Thursday, June 15, 2006

Just when I thought I had seen everything...

Every week I work several shifts on our outside patio. The patio has it's ups and downs, mostly ups considering there is minimal sidework, easy going and relaxed diners, and the fact that you can smoke at a table. Since our state passed the anti-smoking law, the patio has become the hot spot for campers and old ladies. Usually the outside crowd is pretty laid back, but lately it's just been a glorified trash bin.

Just when I thought I had seen everything, a table snaps their fingers at me and calls "mita!" Of course, our area is densely populated with Spanish speaking people, so I turned around and said "I'll be right with you" as I scribbled orders down for the table I was currently talking to. If this wasn't enough, they then played musical chairs for several minutes until getting the right seat and placement. I greeted them, took their drink order, rang in their orders correctly, and then went to the kitchen to make their sodas. On the way inside, one of the men at the table asked me to bring a ramekin of warm milk out. When I asked why, he showed me a tiny kitten curled up in a shirt on the table. I suggested he go down to the pet store around the complex to buy a bottle of kitten formula, but he insisted he knew what he was doing with the milk. Thinking of my tip and the price of their bill, I got him the milk.

When I returned to the table after the entrees were run, one of the guests mentioned that his rice didn't come with his meal, so I offered to just get him the side of rice.
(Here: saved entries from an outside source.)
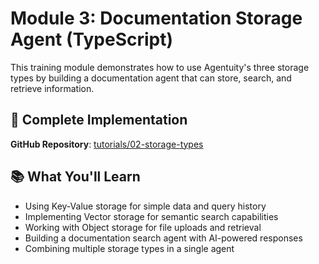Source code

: # Module 3: Documentation Storage Agent (TypeScript)

This training module demonstrates how to use Agentuity's three storage types by building a documentation agent that can store, search, and retrieve information.

## 🔗 Complete Implementation

**GitHub Repository**: [tutorials/02-storage-types](https://github.com/agentuity/examples/tree/add-tutorials/tutorials/02-storage-types)

## 📚 What You'll Learn

- Using Key-Value storage for simple data and query history
- Implementing Vector storage for semantic search capabilities
- Working with Object storage for file uploads and retrieval
- Building a documentation search agent with AI-powered responses
- Combining multiple storage types in a single agent
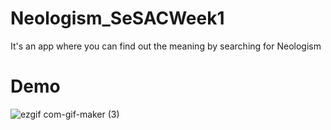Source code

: # Neologism_SeSACWeek1
It's an app where you can find out the meaning by searching for Neologism

# Demo
![ezgif com-gif-maker (3)](https://user-images.githubusercontent.com/42464602/179065853-1a12953c-f775-4cf0-bf95-ff803248d1b2.gif)
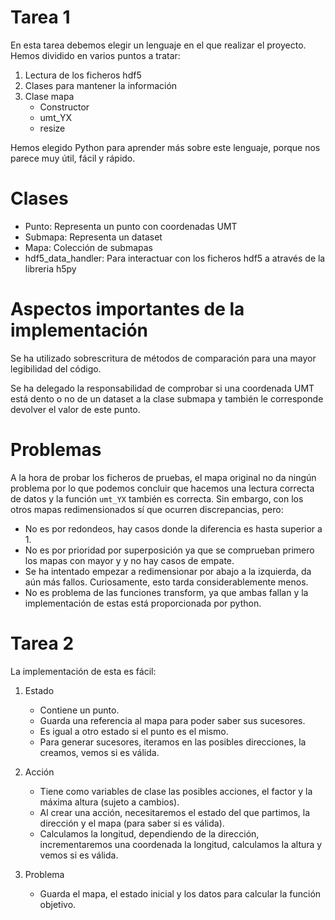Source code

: # Tarea 1

En esta tarea debemos elegir un lenguaje en el que realizar el proyecto.
Hemos dividido en varios puntos a tratar:

1. Lectura de los ficheros hdf5
2. Clases para mantener la información
3. Clase mapa
   - Constructor
   - umt\_YX
   - resize

Hemos elegido Python para aprender más sobre este lenguaje, porque nos parece muy útil, fácil y rápido.

# Clases

- Punto: Representa un punto con coordenadas UMT
- Submapa: Representa un dataset
- Mapa: Colección de submapas
- hdf5\_data\_handler: Para interactuar con los ficheros hdf5 a através de la libreria h5py

# Aspectos importantes de la implementación

Se ha utilizado sobrescritura de métodos de comparación para una mayor legibilidad del código.

Se ha delegado la responsabilidad de comprobar si una coordenada UMT está dento o no de un dataset a la clase submapa y también le corresponde devolver el valor de este punto.

# Problemas

A la hora de probar los ficheros de pruebas, el mapa original no da ningún problema por lo que podemos concluir que hacemos una lectura correcta de datos y la función `umt_YX` también es correcta.
Sin embargo, con los otros mapas redimensionados sí que ocurren discrepancias, pero:

- No es por redondeos, hay casos donde la diferencia es hasta superior a 1.
- No es por prioridad por superposición ya que se comprueban primero los mapas con mayor y y no hay casos de empate.
- Se ha intentado empezar a redimensionar por abajo a la izquierda, da aún más fallos. Curiosamente, esto tarda considerablemente menos.
- No es problema de las funciones transform, ya que ambas fallan y la implementación de estas está proporcionada por python.

# Tarea 2

La implementación de esta es fácil:

1. Estado 
   - Contiene un punto.
   - Guarda una referencia al mapa para poder saber sus sucesores.
   - Es igual a otro estado si el punto es el mismo.
   - Para generar sucesores, iteramos en las posibles direcciones, la creamos, vemos si es válida.

2. Acción
   - Tiene como variables de clase las posibles acciones, el factor y la máxima altura (sujeto a cambios).
   - Al crear una acción, necesitaremos el estado del que partimos, la dirección y el mapa (para saber si es válida).
   - Calculamos la longitud, dependiendo de la dirección, incrementaremos una coordenada la longitud, calculamos la altura y vemos si es válida.

3. Problema
   - Guarda el mapa, el estado inicial y los datos para calcular la función objetivo.

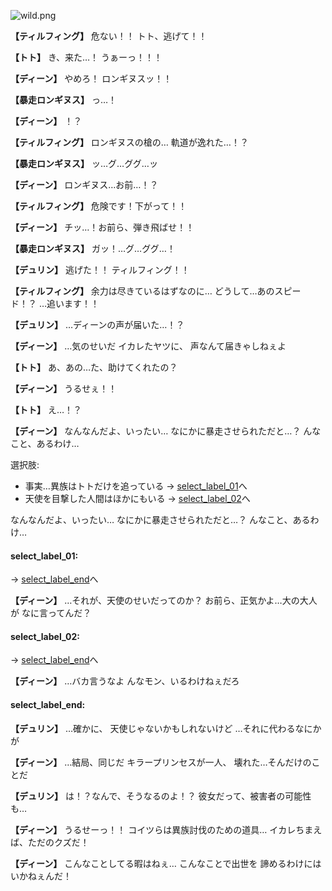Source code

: 
![wild.png](../images/backgrounds/wild.png)

**【ティルフィング】**
危ない！！
トト、逃げて！！

**【トト】**
き、来た…！
うぁーっ！！！

**【ディーン】**
やめろ！
ロンギヌスッ！！

**【暴走ロンギヌス】**
っ…！

**【ディーン】**
！？

**【ティルフィング】**
ロンギヌスの槍の…
軌道が逸れた…！？

**【暴走ロンギヌス】**
ッ…グ…ググ…ッ

**【ディーン】**
ロンギヌス…お前…！？

**【ティルフィング】**
危険です！下がって！！

**【ディーン】**
チッ…！お前ら、弾き飛ばせ！！

**【暴走ロンギヌス】**
ガッ！…グ…ググ…！

**【デュリン】**
逃げた！！
ティルフィング！！

**【ティルフィング】**
余力は尽きているはずなのに…
どうして…あのスピード！？
…追います！！

**【デュリン】**
…ディーンの声が届いた…！？

**【ディーン】**
…気のせいだ
イカレたヤツに、
声なんて届きゃしねぇよ

**【トト】**
あ、あの…た、助けてくれたの？

**【ディーン】**
うるせぇ！！

**【トト】**
え…！？

**【ディーン】**
なんなんだよ、いったい…
なにかに暴走させられただと…？
んなこと、あるわけ…

選択肢:
- 事実…異族はトトだけを追っている → [select_label_01](#select_label_01)へ
- 天使を目撃した人間はほかにもいる → [select_label_02](#select_label_02)へ

なんなんだよ、いったい…
なにかに暴走させられただと…？
んなこと、あるわけ…

#### select_label_01:
 → [select_label_end](#select_label_end)へ

**【ディーン】**
…それが、天使のせいだってのか？
お前ら、正気かよ…大の大人が
なに言ってんだ？

#### select_label_02:
 → [select_label_end](#select_label_end)へ

**【ディーン】**
…バカ言うなよ
んなモン、いるわけねぇだろ

#### select_label_end:

**【デュリン】**
…確かに、
天使じゃないかもしれないけど
…それに代わるなにかが

**【ディーン】**
…結局、同じだ
キラープリンセスが一人、
壊れた…そんだけのことだ

**【デュリン】**
は！？なんで、そうなるのよ！？
彼女だって、被害者の可能性も…

**【ディーン】**
うるせーっ！！
コイツらは異族討伐のための道具…
イカレちまえば、ただのクズだ！

**【ディーン】**
こんなことしてる暇はねぇ…
こんなことで出世を
諦めるわけにはいかねぇんだ！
He shouts "I don't want these vegetables touching my steak!" I took his steak back to the kitchen to have it replated without the veggies. Out it went. When I got back to the table, Mr. I know how to be a good server though I'm a shitty guest complained that there was no silverware. I dropped down 5 rollups, then in his fit of rage, he managed to knock over two beverages on to his lap. What do they do? They get up from this table and go over to another table in my section, leaving a dirty table behind that I now have to clean up before I can be resat. These geniuses then complained that they didn't like the breaded shrimp, so I offered to bring out some grilled ones. They agreed, and then right after I rang them in, they cancelled the order. I figured at this point it wasn't worth upsetting my other guests over, so I just flat out ignored them until the check time came. The check turned out to be $52, in which they handed me a $100 bill. They asked for $45 in change. I thanked them for their business. I don't need their money.

On top of that incident, I also got sat with the same woman who fell asleep in a co-workers section last week. She ordered a salad with about 8 lines of special modifications, ate 3 large ramekins of balsamic glaze dressing, and then ordered a hot tea. She left me $3 on $10, so that was okay. I'd much rather deal with the sleepyhead lady than the table full of guys who only speak English when they want to complain.